▸ TASK PROMPT
Please provide the entries below again, word for word.

▸ DATA
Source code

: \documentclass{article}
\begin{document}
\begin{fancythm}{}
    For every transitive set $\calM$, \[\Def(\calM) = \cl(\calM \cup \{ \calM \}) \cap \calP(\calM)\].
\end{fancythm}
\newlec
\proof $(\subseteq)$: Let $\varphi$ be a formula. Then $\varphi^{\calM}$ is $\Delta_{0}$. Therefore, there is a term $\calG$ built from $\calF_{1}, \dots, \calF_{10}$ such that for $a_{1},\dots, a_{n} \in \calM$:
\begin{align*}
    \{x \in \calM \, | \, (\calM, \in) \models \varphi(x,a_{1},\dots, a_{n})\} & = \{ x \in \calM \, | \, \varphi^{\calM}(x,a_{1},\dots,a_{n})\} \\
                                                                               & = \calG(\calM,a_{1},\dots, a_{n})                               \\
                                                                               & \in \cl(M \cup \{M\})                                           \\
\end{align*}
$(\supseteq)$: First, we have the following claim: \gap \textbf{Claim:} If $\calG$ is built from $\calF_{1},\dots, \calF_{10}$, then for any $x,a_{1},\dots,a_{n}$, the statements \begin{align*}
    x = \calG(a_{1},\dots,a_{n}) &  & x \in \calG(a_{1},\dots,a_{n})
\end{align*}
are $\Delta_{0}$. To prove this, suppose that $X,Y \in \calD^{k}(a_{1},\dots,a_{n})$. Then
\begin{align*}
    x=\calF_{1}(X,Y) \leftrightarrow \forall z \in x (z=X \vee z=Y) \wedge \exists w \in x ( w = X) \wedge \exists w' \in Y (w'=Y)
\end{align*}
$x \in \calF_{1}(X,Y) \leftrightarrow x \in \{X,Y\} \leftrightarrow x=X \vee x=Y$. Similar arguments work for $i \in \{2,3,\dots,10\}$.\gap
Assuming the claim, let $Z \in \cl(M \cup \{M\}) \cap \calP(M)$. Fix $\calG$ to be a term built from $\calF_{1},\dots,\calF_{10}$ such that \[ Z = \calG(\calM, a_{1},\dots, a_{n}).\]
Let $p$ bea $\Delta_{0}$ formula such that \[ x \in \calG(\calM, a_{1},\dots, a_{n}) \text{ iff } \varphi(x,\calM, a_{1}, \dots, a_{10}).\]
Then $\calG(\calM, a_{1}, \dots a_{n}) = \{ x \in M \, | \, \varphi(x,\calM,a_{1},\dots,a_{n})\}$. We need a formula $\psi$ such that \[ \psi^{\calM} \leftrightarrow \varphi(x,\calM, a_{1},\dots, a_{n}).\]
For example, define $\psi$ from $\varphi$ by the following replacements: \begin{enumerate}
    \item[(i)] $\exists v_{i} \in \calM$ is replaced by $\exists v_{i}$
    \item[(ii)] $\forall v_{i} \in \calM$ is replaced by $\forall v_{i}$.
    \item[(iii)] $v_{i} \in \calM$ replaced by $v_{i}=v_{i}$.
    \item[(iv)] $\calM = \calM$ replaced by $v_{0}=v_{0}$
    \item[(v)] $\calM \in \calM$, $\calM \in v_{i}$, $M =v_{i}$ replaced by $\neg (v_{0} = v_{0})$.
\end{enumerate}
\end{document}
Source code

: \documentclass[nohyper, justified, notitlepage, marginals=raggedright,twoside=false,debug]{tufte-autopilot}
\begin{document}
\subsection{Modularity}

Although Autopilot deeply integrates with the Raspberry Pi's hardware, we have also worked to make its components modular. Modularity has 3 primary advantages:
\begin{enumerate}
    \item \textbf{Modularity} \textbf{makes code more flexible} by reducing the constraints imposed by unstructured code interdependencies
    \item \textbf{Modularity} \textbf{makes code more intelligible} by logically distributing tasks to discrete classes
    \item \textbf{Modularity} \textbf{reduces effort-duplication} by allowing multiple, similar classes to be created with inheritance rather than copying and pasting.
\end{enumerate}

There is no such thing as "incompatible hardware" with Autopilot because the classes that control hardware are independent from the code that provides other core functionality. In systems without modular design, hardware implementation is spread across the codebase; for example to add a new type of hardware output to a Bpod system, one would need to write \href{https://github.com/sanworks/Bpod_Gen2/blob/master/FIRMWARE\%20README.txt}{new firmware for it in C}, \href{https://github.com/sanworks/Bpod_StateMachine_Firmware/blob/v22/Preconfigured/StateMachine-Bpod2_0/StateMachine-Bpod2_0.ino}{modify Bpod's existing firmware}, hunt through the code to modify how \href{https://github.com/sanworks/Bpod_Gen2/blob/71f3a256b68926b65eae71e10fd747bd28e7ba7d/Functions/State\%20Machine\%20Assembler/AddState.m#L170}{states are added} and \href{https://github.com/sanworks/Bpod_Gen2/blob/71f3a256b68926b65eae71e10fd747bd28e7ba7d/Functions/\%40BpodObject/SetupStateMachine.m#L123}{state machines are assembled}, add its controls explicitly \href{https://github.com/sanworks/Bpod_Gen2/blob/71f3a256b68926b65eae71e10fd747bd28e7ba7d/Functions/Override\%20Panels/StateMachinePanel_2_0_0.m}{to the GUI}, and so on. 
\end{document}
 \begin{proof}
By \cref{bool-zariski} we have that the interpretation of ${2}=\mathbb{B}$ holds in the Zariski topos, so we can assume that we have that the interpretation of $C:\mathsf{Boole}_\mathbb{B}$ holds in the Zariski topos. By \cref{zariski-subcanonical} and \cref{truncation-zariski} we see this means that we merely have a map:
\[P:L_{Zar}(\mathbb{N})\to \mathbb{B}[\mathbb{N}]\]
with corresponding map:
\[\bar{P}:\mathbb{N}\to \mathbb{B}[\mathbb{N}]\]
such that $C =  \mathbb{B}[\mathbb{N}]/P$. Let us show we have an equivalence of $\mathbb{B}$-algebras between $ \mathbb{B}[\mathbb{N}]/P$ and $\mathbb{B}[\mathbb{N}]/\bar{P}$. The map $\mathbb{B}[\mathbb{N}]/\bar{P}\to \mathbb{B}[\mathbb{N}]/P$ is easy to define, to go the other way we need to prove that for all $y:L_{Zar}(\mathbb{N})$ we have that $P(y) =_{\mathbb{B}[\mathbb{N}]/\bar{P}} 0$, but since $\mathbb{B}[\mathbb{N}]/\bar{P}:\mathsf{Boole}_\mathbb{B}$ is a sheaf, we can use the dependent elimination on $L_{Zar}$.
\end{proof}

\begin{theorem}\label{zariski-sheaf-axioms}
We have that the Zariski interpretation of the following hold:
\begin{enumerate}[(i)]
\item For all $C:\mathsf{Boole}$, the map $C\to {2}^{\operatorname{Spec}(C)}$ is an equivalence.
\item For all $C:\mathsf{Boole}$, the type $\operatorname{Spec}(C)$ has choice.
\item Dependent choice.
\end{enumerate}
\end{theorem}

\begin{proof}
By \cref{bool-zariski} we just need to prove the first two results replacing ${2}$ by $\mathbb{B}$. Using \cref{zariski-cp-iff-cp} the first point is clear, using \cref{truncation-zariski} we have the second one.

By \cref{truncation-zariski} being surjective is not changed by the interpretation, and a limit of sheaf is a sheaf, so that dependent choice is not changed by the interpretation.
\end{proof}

▸ RESPONSE TO THE EXERCISE
Source code

: \documentclass{article}
\begin{document}
\begin{fancythm}{}
    For every transitive set $\calM$, \[\Def(\calM) = \cl(\calM \cup \{ \calM \}) \cap \calP(\calM)\].
\end{fancythm}
\newlec
\proof $(\subseteq)$: Let $\varphi$ be a formula. Then $\varphi^{\calM}$ is $\Delta_{0}$. Therefore, there is a term $\calG$ built from $\calF_{1}, \dots, \calF_{10}$ such that for $a_{1},\dots, a_{n} \in \calM$:
\begin{align*}
    \{x \in \calM \, | \, (\calM, \in) \models \varphi(x,a_{1},\dots, a_{n})\} & = \{ x \in \calM \, | \, \varphi^{\calM}(x,a_{1},\dots,a_{n})\} \\
                                                                               & = \calG(\calM,a_{1},\dots, a_{n})                               \\
                                                                               & \in \cl(M \cup \{M\})                                           \\
\end{align*}
$(\supseteq)$: First, we have the following claim: \gap \textbf{Claim:} If $\calG$ is built from $\calF_{1},\dots, \calF_{10}$, then for any $x,a_{1},\dots,a_{n}$, the statements \begin{align*}
    x = \calG(a_{1},\dots,a_{n}) &  & x \in \calG(a_{1},\dots,a_{n})
\end{align*}
are $\Delta_{0}$. To prove this, suppose that $X,Y \in \calD^{k}(a_{1},\dots,a_{n})$. Then
\begin{align*}
    x=\calF_{1}(X,Y) \leftrightarrow \forall z \in x (z=X \vee z=Y) \wedge \exists w \in x ( w = X) \wedge \exists w' \in Y (w'=Y)
\end{align*}
$x \in \calF_{1}(X,Y) \leftrightarrow x \in \{X,Y\} \leftrightarrow x=X \vee x=Y$. Similar arguments work for $i \in \{2,3,\dots,10\}$.\gap
Assuming the claim, let $Z \in \cl(M \cup \{M\}) \cap \calP(M)$. Fix $\calG$ to be a term built from $\calF_{1},\dots,\calF_{10}$ such that \[ Z = \calG(\calM, a_{1},\dots, a_{n}).\]
Let $p$ bea $\Delta_{0}$ formula such that \[ x \in \calG(\calM, a_{1},\dots, a_{n}) \text{ iff } \varphi(x,\calM, a_{1}, \dots, a_{10}).\]
Then $\calG(\calM, a_{1}, \dots a_{n}) = \{ x \in M \, | \, \varphi(x,\calM,a_{1},\dots,a_{n})\}$. We need a formula $\psi$ such that \[ \psi^{\calM} \leftrightarrow \varphi(x,\calM, a_{1},\dots, a_{n}).\]
For example, define $\psi$ from $\varphi$ by the following replacements: \begin{enumerate}
    \item[(i)] $\exists v_{i} \in \calM$ is replaced by $\exists v_{i}$
    \item[(ii)] $\forall v_{i} \in \calM$ is replaced by $\forall v_{i}$.
    \item[(iii)] $v_{i} \in \calM$ replaced by $v_{i}=v_{i}$.
    \item[(iv)] $\calM = \calM$ replaced by $v_{0}=v_{0}$
    \item[(v)] $\calM \in \calM$, $\calM \in v_{i}$, $M =v_{i}$ replaced by $\neg (v_{0} = v_{0})$.
\end{enumerate}
\end{document}
Source code

: \documentclass[nohyper, justified, notitlepage, marginals=raggedright,twoside=false,debug]{tufte-autopilot}
\begin{document}
\subsection{Modularity}

Although Autopilot deeply integrates with the Raspberry Pi's hardware, we have also worked to make its components modular. Modularity has 3 primary advantages:
\begin{enumerate}
    \item \textbf{Modularity} \textbf{makes code more flexible} by reducing the constraints imposed by unstructured code interdependencies
    \item \textbf{Modularity} \textbf{makes code more intelligible} by logically distributing tasks to discrete classes
    \item \textbf{Modularity} \textbf{reduces effort-duplication} by allowing multiple, similar classes to be created with inheritance rather than copying and pasting.
\end{enumerate}

There is no such thing as "incompatible hardware" with Autopilot because the classes that control hardware are independent from the code that provides other core functionality. In systems without modular design, hardware implementation is spread across the codebase; for example to add a new type of hardware output to a Bpod system, one would need to write \href{https://github.com/sanworks/Bpod_Gen2/blob/master/FIRMWARE\%20README.txt}{new firmware for it in C}, \href{https://github.com/sanworks/Bpod_StateMachine_Firmware/blob/v22/Preconfigured/StateMachine-Bpod2_0/StateMachine-Bpod2_0.ino}{modify Bpod's existing firmware}, hunt through the code to modify how \href{https://github.com/sanworks/Bpod_Gen2/blob/71f3a256b68926b65eae71e10fd747bd28e7ba7d/Functions/State\%20Machine\%20Assembler/AddState.m#L170}{states are added} and \href{https://github.com/sanworks/Bpod_Gen2/blob/71f3a256b68926b65eae71e10fd747bd28e7ba7d/Functions/\%40BpodObject/SetupStateMachine.m#L123}{state machines are assembled}, add its controls explicitly \href{https://github.com/sanworks/Bpod_Gen2/blob/71f3a256b68926b65eae71e10fd747bd28e7ba7d/Functions/Override\%20Panels/StateMachinePanel_2_0_0.m}{to the GUI}, and so on. 
\end{document}
 \begin{proof}
By \cref{bool-zariski} we have that the interpretation of ${2}=\mathbb{B}$ holds in the Zariski topos, so we can assume that we have that the interpretation of $C:\mathsf{Boole}_\mathbb{B}$ holds in the Zariski topos. By \cref{zariski-subcanonical} and \cref{truncation-zariski} we see this means that we merely have a map:
\[P:L_{Zar}(\mathbb{N})\to \mathbb{B}[\mathbb{N}]\]
with corresponding map:
\[\bar{P}:\mathbb{N}\to \mathbb{B}[\mathbb{N}]\]
such that $C =  \mathbb{B}[\mathbb{N}]/P$. Let us show we have an equivalence of $\mathbb{B}$-algebras between $ \mathbb{B}[\mathbb{N}]/P$ and $\mathbb{B}[\mathbb{N}]/\bar{P}$. The map $\mathbb{B}[\mathbb{N}]/\bar{P}\to \mathbb{B}[\mathbb{N}]/P$ is easy to define, to go the other way we need to prove that for all $y:L_{Zar}(\mathbb{N})$ we have that $P(y) =_{\mathbb{B}[\mathbb{N}]/\bar{P}} 0$, but since $\mathbb{B}[\mathbb{N}]/\bar{P}:\mathsf{Boole}_\mathbb{B}$ is a sheaf, we can use the dependent elimination on $L_{Zar}$.
\end{proof}

\begin{theorem}\label{zariski-sheaf-axioms}
We have that the Zariski interpretation of the following hold:
\begin{enumerate}[(i)]
\item For all $C:\mathsf{Boole}$, the map $C\to {2}^{\operatorname{Spec}(C)}$ is an equivalence.
\item For all $C:\mathsf{Boole}$, the type $\operatorname{Spec}(C)$ has choice.
\item Dependent choice.
\end{enumerate}
\end{theorem}

\begin{proof}
By \cref{bool-zariski} we just need to prove the first two results replacing ${2}$ by $\mathbb{B}$. Using \cref{zariski-cp-iff-cp} the first point is clear, using \cref{truncation-zariski} we have the second one.

By \cref{truncation-zariski} being surjective is not changed by the interpretation, and a limit of sheaf is a sheaf, so that dependent choice is not changed by the interpretation.
\end{proof}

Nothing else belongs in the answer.